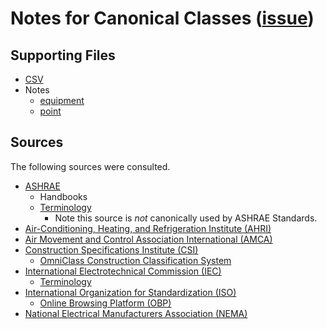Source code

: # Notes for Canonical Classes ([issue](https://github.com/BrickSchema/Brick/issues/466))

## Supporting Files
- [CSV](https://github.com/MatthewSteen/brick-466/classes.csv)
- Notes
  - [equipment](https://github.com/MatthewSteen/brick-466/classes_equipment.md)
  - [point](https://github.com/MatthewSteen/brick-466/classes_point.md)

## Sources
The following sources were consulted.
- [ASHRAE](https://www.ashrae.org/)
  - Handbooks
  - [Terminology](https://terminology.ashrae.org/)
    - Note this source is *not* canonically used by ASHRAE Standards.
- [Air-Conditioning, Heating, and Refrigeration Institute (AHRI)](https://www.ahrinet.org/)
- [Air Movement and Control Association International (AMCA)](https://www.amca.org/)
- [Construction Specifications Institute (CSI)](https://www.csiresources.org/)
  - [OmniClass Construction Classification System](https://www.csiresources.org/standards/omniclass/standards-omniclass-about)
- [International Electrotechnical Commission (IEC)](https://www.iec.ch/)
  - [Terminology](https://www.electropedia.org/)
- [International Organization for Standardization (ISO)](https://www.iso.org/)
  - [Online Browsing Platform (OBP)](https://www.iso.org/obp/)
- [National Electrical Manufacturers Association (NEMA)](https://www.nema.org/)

........

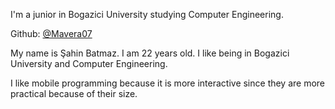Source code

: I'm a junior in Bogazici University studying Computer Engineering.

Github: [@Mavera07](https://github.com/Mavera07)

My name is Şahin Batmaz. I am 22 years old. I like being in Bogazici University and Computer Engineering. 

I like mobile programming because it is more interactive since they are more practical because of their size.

........

◆ PROBLEM STATEMENT
Every line above from the line with "# Notes for" to the line with "- [National Electrical", inclusive, must be returned exactly; no other line belongs in the reply.

◆ EXERCISE ANSWER
: # Notes for Canonical Classes ([issue](https://github.com/BrickSchema/Brick/issues/466))

## Supporting Files
- [CSV](https://github.com/MatthewSteen/brick-466/classes.csv)
- Notes
  - [equipment](https://github.com/MatthewSteen/brick-466/classes_equipment.md)
  - [point](https://github.com/MatthewSteen/brick-466/classes_point.md)

## Sources
The following sources were consulted.
- [ASHRAE](https://www.ashrae.org/)
  - Handbooks
  - [Terminology](https://terminology.ashrae.org/)
    - Note this source is *not* canonically used by ASHRAE Standards.
- [Air-Conditioning, Heating, and Refrigeration Institute (AHRI)](https://www.ahrinet.org/)
- [Air Movement and Control Association International (AMCA)](https://www.amca.org/)
- [Construction Specifications Institute (CSI)](https://www.csiresources.org/)
  - [OmniClass Construction Classification System](https://www.csiresources.org/standards/omniclass/standards-omniclass-about)
- [International Electrotechnical Commission (IEC)](https://www.iec.ch/)
  - [Terminology](https://www.electropedia.org/)
- [International Organization for Standardization (ISO)](https://www.iso.org/)
  - [Online Browsing Platform (OBP)](https://www.iso.org/obp/)
- [National Electrical Manufacturers Association (NEMA)](https://www.nema.org/)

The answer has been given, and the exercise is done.